I thought about starting a new blog-one to chronicle my newest adventure but that would somehow separate my life into compartments. And while I may have many responsibilties, wear many hats and have numerous interests, they all intertwine to make me - one individual lovingly created to be exactly who I am.
So...new year. New ideas, new thoughts, new dreams. But the older I become, each new year also seems to bring new regrets. I regret I didn't continue learning to play the guitar I received as a Christmas gift LAST year. I regret I didn't take more time to grow in God's Word and experience more of His presence. I regret not calling the long-distance loved ones in my life more often. Heck, I should have called the not-so-long distant ones more often, LOL! I regret that my house STILL isn't better organized. I regret not tending the fire of my heart and spirit, entertaining thoughts of failure more than thoughts of success. I regret blaming myself for the insecurities and wrong choices of others while letting them blame me for those choices. And the one thing I seem to regret, year after year, is not taking control of my body and health. How many times have I said, "This will be the year!"?

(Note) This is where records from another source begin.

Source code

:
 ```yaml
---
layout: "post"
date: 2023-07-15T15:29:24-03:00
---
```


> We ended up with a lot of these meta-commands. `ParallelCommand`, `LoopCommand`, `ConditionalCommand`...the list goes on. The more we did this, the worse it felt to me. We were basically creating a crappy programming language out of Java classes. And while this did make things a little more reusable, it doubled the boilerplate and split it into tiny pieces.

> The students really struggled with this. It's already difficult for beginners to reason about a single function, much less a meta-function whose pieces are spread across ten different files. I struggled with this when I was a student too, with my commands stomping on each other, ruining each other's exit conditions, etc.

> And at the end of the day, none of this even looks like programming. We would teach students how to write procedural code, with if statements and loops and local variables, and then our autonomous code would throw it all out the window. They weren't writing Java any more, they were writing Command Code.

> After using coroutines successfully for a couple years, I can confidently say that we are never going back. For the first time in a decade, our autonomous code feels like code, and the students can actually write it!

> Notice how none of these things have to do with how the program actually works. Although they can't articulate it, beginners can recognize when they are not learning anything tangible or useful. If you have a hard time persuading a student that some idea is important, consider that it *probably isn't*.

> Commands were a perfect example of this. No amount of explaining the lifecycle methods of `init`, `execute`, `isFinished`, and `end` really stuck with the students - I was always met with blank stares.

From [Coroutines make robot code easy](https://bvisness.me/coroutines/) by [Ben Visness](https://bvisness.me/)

Some would call new choices in a new year, resolutions. But isn't everything, or at least how we respond to everything, a new choice? If, in fact this is true, then regrets are no different. I can choose to regret and spend a vast amount of time and energy mourning or longing something that could have been; or I can choose to resolve and be determined and purposeful. Regret the things I didn't do or resolve to do things differently? Hmmm...
The next time someone tells you that you can't do anything or even one thing in particular, send them your regrets. Even if that someone is you! I read or heard recently that we shouldn't count the things we do but make the things we do count. Gives new meaning to counting down the new year, doesn't it?
Oh, and about the new adventure...I'll keep you posted!